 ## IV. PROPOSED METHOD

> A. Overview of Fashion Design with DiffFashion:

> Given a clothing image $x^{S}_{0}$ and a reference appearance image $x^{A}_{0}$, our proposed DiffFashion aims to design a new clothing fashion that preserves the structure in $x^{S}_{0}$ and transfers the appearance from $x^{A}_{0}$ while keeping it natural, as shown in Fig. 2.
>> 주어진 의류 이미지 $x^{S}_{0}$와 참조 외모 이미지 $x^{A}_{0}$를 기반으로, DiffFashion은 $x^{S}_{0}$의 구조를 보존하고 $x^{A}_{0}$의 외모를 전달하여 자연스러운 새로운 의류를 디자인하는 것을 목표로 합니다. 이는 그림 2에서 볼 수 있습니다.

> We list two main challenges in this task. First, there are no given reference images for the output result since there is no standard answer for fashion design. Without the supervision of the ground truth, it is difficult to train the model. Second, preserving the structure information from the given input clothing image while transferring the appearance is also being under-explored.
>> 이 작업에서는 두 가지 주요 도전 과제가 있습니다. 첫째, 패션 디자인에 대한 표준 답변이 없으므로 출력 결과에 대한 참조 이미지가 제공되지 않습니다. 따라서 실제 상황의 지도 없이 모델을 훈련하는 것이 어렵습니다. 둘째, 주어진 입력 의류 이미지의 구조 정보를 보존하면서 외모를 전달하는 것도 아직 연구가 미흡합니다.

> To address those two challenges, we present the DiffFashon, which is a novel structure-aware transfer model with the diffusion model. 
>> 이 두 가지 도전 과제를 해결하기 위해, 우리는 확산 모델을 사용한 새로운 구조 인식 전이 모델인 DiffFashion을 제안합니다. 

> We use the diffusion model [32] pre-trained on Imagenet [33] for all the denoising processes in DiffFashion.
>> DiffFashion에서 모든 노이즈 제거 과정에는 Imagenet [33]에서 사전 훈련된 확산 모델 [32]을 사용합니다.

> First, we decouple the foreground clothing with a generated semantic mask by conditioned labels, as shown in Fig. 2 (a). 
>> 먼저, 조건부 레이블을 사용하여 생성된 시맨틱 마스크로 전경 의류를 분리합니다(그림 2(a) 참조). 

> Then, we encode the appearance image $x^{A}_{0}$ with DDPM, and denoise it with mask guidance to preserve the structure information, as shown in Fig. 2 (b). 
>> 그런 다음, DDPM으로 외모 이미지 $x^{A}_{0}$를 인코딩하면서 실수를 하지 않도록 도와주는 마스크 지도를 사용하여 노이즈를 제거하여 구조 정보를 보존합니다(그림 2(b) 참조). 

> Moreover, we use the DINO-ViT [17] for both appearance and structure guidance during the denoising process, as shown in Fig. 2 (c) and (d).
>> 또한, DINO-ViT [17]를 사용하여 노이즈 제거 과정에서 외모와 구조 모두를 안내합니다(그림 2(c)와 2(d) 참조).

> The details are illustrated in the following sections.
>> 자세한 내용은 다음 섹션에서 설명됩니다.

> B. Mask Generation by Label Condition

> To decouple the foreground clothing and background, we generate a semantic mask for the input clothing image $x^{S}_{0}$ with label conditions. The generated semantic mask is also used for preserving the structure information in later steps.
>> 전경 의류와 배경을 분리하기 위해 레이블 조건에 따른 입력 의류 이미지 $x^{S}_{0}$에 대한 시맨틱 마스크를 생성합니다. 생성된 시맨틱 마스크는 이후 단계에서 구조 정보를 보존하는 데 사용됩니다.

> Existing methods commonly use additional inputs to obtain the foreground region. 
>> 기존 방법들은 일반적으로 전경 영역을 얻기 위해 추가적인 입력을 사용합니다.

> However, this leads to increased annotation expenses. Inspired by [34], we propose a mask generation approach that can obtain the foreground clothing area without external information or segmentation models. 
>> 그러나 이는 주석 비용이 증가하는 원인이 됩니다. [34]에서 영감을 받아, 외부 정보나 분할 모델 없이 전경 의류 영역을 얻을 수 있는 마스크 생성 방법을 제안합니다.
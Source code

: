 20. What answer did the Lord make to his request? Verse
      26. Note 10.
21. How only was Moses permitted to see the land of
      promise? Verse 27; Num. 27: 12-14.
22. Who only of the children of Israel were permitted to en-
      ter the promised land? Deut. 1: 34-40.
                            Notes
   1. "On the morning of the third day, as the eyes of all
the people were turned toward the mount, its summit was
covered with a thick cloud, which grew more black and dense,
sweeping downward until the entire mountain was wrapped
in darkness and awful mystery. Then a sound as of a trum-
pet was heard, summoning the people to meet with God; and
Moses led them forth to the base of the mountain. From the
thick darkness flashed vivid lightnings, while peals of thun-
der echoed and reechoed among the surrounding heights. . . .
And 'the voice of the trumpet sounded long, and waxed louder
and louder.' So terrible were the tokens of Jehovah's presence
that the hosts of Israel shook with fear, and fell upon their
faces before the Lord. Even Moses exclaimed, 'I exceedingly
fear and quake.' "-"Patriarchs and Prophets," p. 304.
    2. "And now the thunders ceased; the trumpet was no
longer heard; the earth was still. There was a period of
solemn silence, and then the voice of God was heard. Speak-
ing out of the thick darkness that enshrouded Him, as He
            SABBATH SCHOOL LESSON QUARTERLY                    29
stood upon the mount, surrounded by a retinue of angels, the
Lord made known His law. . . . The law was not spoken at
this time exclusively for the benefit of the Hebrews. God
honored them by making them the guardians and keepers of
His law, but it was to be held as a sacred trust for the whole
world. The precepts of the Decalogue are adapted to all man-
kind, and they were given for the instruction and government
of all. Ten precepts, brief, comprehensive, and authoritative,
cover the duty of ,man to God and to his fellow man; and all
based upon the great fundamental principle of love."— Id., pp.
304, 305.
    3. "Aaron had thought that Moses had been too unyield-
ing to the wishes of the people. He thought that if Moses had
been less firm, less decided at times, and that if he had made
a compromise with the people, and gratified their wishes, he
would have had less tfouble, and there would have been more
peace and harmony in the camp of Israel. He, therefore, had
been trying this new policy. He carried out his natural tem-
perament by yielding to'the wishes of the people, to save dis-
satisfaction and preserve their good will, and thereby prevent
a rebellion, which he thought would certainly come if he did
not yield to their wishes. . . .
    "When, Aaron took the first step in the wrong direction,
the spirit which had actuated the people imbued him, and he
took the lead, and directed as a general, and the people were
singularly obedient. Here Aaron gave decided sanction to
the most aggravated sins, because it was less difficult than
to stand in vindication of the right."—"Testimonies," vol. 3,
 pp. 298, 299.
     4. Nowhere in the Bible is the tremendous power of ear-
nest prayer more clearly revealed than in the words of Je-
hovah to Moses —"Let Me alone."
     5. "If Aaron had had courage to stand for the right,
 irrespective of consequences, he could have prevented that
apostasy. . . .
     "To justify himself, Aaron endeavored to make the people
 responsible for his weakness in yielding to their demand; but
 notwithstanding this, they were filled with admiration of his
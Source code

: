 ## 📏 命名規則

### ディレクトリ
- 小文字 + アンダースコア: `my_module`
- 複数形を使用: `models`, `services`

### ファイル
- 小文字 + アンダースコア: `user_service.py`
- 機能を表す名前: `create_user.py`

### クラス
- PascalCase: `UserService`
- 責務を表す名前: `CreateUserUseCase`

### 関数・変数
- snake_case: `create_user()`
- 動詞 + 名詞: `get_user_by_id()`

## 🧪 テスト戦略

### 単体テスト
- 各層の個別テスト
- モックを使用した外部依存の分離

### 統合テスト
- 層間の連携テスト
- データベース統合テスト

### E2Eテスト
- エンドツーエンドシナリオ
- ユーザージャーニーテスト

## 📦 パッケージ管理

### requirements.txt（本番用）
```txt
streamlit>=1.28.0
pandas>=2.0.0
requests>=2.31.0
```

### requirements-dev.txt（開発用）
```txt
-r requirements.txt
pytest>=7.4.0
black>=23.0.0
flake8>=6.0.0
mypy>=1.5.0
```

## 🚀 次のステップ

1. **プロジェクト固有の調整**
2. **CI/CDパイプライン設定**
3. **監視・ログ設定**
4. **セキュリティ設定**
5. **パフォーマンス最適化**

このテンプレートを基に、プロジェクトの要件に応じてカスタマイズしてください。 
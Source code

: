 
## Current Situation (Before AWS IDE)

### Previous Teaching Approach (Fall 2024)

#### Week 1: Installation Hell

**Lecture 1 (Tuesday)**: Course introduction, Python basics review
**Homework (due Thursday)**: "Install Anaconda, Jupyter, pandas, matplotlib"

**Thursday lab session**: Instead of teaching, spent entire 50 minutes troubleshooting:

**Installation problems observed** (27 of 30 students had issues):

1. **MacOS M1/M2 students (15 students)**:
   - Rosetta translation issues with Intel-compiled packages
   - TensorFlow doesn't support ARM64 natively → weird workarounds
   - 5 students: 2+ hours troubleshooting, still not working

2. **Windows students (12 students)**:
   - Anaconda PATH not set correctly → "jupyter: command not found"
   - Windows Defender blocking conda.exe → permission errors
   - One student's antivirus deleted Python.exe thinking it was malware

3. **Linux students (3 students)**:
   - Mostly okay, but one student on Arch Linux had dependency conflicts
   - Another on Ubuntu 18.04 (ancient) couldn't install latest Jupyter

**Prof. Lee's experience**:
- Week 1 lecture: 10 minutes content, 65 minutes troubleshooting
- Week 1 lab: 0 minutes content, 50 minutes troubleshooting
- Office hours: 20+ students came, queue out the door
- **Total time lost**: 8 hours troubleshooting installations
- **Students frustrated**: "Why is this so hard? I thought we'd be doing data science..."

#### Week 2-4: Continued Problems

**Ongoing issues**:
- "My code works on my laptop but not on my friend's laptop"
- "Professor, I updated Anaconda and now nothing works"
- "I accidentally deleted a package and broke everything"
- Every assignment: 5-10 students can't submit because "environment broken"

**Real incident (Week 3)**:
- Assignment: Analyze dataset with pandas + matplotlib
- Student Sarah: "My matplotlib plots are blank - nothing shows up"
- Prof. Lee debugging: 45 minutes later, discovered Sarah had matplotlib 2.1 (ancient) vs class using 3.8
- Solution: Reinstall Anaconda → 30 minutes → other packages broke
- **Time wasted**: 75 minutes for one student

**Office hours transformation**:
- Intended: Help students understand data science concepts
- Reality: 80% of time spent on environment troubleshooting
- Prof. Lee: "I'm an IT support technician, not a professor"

------------------------------------------------

- _INSTRUCTIONS FOR THE TASK_
Which lines hold the word "Verse"? Return all of them from the records above.

- _WRITTEN ANSWER_
: 20. What answer did the Lord make to his request? Verse
      promise? Verse 27; Num. 27: 12-14.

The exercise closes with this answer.